Look for the word "href" in the material below, then report each line where it occurs.

▶ _Data for review_
● ● ● ● ● ● ●

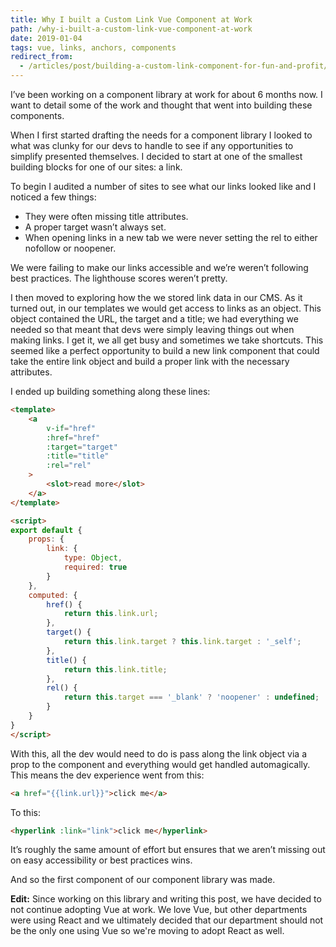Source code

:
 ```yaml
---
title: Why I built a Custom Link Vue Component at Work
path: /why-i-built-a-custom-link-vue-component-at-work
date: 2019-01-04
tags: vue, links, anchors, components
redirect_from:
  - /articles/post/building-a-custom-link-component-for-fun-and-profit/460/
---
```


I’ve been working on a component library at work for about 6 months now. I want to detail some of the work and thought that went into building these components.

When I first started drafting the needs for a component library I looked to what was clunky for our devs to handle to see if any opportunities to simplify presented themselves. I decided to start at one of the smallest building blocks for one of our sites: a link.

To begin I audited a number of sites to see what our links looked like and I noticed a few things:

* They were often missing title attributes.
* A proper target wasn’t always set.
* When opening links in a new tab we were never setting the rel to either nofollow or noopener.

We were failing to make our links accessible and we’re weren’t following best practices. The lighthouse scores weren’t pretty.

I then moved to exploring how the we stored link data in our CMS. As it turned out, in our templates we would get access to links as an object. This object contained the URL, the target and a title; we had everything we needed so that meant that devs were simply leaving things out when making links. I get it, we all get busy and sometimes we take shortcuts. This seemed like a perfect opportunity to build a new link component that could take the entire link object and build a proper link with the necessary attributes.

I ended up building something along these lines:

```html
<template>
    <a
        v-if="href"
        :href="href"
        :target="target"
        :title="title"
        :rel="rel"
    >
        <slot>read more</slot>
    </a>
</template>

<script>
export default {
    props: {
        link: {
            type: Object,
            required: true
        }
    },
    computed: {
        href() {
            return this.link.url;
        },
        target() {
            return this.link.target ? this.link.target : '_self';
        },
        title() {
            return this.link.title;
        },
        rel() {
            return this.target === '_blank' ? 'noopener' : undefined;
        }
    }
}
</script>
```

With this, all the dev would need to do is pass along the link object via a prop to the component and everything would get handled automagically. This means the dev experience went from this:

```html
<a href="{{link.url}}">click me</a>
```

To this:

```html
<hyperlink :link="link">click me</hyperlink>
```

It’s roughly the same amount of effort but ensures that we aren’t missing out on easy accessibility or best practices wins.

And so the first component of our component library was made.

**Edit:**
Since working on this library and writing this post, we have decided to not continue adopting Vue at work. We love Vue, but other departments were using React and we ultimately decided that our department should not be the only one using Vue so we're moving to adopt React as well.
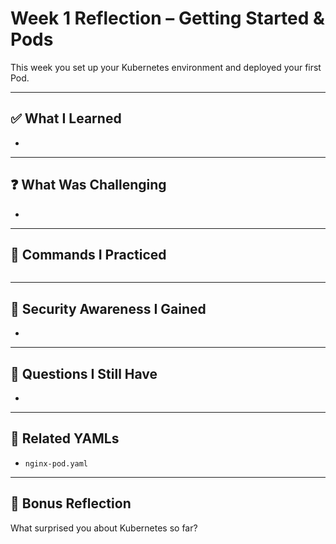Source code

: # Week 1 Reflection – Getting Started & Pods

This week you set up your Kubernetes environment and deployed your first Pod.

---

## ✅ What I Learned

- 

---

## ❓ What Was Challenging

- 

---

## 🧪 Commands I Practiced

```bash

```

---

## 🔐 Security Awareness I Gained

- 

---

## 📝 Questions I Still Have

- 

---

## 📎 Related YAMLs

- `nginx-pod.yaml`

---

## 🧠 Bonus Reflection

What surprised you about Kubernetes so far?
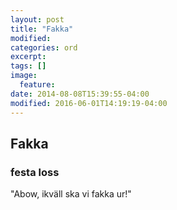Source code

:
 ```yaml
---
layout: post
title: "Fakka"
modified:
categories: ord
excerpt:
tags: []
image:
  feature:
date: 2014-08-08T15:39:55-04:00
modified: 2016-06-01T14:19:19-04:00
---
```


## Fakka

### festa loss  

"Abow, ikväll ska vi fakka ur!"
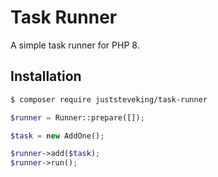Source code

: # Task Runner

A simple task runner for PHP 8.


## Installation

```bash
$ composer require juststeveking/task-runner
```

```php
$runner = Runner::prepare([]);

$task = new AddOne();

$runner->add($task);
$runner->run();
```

● ● ● ● ● ● ●

▶ _The completed task_
        v-if="href"
        :href="href"
        href() {
<a href="{{link.url}}">click me</a>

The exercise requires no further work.